Some opted for a sturdy golf stance, but others preferred the wobble-and-weave approach.
At the 134th annual White House Easter Egg Roll on Monday, kids scooped, shimmied, scooted and wooden-spooned their colored hard-boiled eggs down the South Lawn to the finish line, where parents waited with cameras and eyes peeled for grass stains on flowery dresses and pressed khakis.
“I try to get as much momentum in it,” said Turner Waters, an 11-year-old from Annapolis who was attending his fourth egg roll.
“I’m not too good at it,” said his brother Jack, 9. “I try to hit it as hard as I can.”
More than 30,000 people received tickets to the event, which included, in addition to the traditional egg roll, yoga, cooking lessons, story time, basketball and tennis tips, and performances by Rachel Crow, Janelle Monae and others.
Crow sang the national anthem as kids fidgeted and the Easter Bunny put his hand over his heart. Sunny skies and temperatures in the 60s made for a warm start to the event, which officially began at 7:30 a.m. and was to run into the evening. Guests, who got tickets through a lottery system, were allowed to spend two hours on the lawn.
“I hope you put on your comfortable shoes,” first lady Michelle Obama said from the South Portico before heading down to the lawn.
The theme of this year’s egg roll, modeled after the first lady’s “Let’s Move!” campaign, was “Let’s Go, Let’s Play, Let’s Move!”
“My job is very simple,” said President Obama, dressed in a white shirt with rolled-up sleeves. “It is to introduce the powerhouse of the White House.”
“I think the president is going to try to beat a 3-year-old, which I hope he does not,” Michelle Obama said.
The president refrained and instead played referee for a few rounds of the egg roll. He shook parents’ hands and posed for pictures with the kids, reminding everyone to “say cheese.”
Turner, who met Obama at last year’s egg roll, walked up for a handshake.
“Yes, we can,” the boy told the president.
Emery Tomelden, 3, perched atop her father’s shoulders, wanted to play on the White House swing set.

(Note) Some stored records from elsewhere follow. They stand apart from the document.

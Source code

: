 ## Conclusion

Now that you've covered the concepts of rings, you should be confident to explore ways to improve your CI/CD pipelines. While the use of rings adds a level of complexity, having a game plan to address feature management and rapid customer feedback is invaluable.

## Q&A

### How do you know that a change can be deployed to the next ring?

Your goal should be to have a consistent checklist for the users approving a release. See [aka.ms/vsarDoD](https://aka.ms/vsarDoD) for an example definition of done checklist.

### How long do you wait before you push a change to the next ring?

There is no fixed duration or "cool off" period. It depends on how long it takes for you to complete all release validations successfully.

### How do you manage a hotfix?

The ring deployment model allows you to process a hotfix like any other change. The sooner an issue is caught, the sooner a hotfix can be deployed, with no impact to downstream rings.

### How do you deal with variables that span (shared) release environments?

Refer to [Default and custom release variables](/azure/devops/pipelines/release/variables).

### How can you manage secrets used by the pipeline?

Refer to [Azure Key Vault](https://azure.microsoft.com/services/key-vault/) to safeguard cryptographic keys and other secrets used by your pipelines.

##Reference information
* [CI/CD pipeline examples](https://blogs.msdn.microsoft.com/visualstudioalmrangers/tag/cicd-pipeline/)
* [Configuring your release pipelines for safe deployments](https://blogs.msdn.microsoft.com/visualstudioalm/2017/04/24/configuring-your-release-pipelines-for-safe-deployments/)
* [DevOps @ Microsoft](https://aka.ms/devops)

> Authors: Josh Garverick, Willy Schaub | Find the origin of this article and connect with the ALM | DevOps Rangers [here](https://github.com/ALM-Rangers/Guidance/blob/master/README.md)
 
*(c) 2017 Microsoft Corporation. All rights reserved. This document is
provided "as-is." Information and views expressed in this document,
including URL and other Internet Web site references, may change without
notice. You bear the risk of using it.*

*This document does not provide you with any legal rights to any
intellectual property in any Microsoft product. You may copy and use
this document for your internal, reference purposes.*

But she had to settle for the egg roll and a picture with Elmo.
“Elmo and Barack Obama are pretty exciting,” laughed her mom, Stephanie.
The egg roll dates back to 1878, when President Rutherford B. Hayes first allowed children onto the South Lawn with their eggs. Informal events, according to the White House, go back to the Lincoln administration, but President Ulysses S. Grant banned the practice on the Capitol grounds in 1876.